What is expected
Search the data for the word "Kang" and copy out every line that has it.

Task data
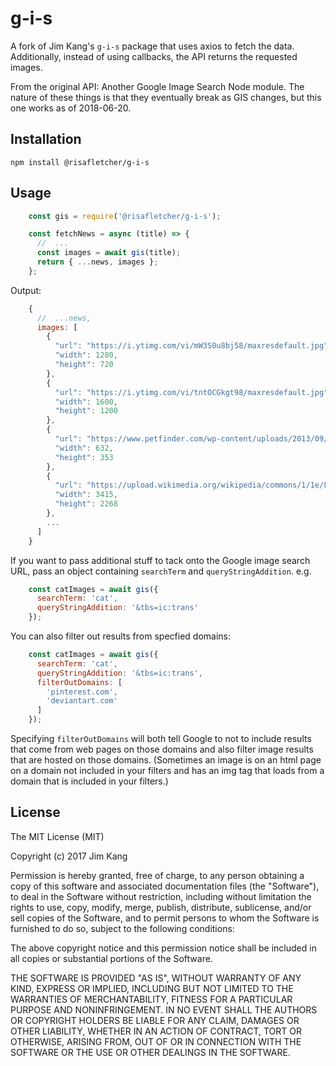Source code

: g-i-s
=====

A fork of Jim Kang's `g-i-s` package that uses axios to fetch the data. Additionally, instead of using callbacks, the API returns the requested images.

From the original API: Another Google Image Search Node module. The nature of these things is that they eventually break as GIS changes, but this one works as of 2018-06-20.

Installation
------------

    npm install @risafletcher/g-i-s

Usage
-----

```javascript
    const gis = require('@risafletcher/g-i-s');

    const fetchNews = async (title) => {
      //  ...
      const images = await gis(title);
      return { ...news, images };
    };
```

Output:

```javascript
    {
      //  ...news,
      images: [
        {
          "url": "https://i.ytimg.com/vi/mW3S0u8bj58/maxresdefault.jpg",
          "width": 1280,
          "height": 720
        },
        {
          "url": "https://i.ytimg.com/vi/tntOCGkgt98/maxresdefault.jpg",
          "width": 1600,
          "height": 1200
        },
        {
          "url": "https://www.petfinder.com/wp-content/uploads/2013/09/cat-black-superstitious-fcs-cat-myths-162286659.jpg",
          "width": 632,
          "height": 353
        },
        {
          "url": "https://upload.wikimedia.org/wikipedia/commons/1/1e/Large_Siamese_cat_tosses_a_mouse.jpg",
          "width": 3415,
          "height": 2268
        },
        ...
      ]
    }
```

If you want to pass additional stuff to tack onto the Google image search URL, pass an object containing `searchTerm` and `queryStringAddition`. e.g.

```javascript
    const catImages = await gis({
      searchTerm: 'cat',
      queryStringAddition: '&tbs=ic:trans'
    });
```

You can also filter out results from specfied domains:

```javascript
    const catImages = await gis({
      searchTerm: 'cat',
      queryStringAddition: '&tbs=ic:trans',
      filterOutDomains: [
        'pinterest.com',
        'deviantart.com'
      ]
    });
```

Specifying `filterOutDomains` will both tell Google to not to include results that come from web pages on those domains and also filter image results that are hosted on those domains. (Sometimes an image is on an html page on a domain not included in your filters and has an img tag that loads from a domain that is included in your filters.)

License
-------

The MIT License (MIT)

Copyright (c) 2017 Jim Kang

Permission is hereby granted, free of charge, to any person obtaining a copy
of this software and associated documentation files (the "Software"), to deal
in the Software without restriction, including without limitation the rights
to use, copy, modify, merge, publish, distribute, sublicense, and/or sell
copies of the Software, and to permit persons to whom the Software is
furnished to do so, subject to the following conditions:

The above copyright notice and this permission notice shall be included in
all copies or substantial portions of the Software.

THE SOFTWARE IS PROVIDED "AS IS", WITHOUT WARRANTY OF ANY KIND, EXPRESS OR
IMPLIED, INCLUDING BUT NOT LIMITED TO THE WARRANTIES OF MERCHANTABILITY,
FITNESS FOR A PARTICULAR PURPOSE AND NONINFRINGEMENT. IN NO EVENT SHALL THE
AUTHORS OR COPYRIGHT HOLDERS BE LIABLE FOR ANY CLAIM, DAMAGES OR OTHER
LIABILITY, WHETHER IN AN ACTION OF CONTRACT, TORT OR OTHERWISE, ARISING FROM,
OUT OF OR IN CONNECTION WITH THE SOFTWARE OR THE USE OR OTHER DEALINGS IN
THE SOFTWARE.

Reply to the task
A fork of Jim Kang's `g-i-s` package that uses axios to fetch the data. Additionally, instead of using callbacks, the API returns the requested images.
Copyright (c) 2017 Jim Kang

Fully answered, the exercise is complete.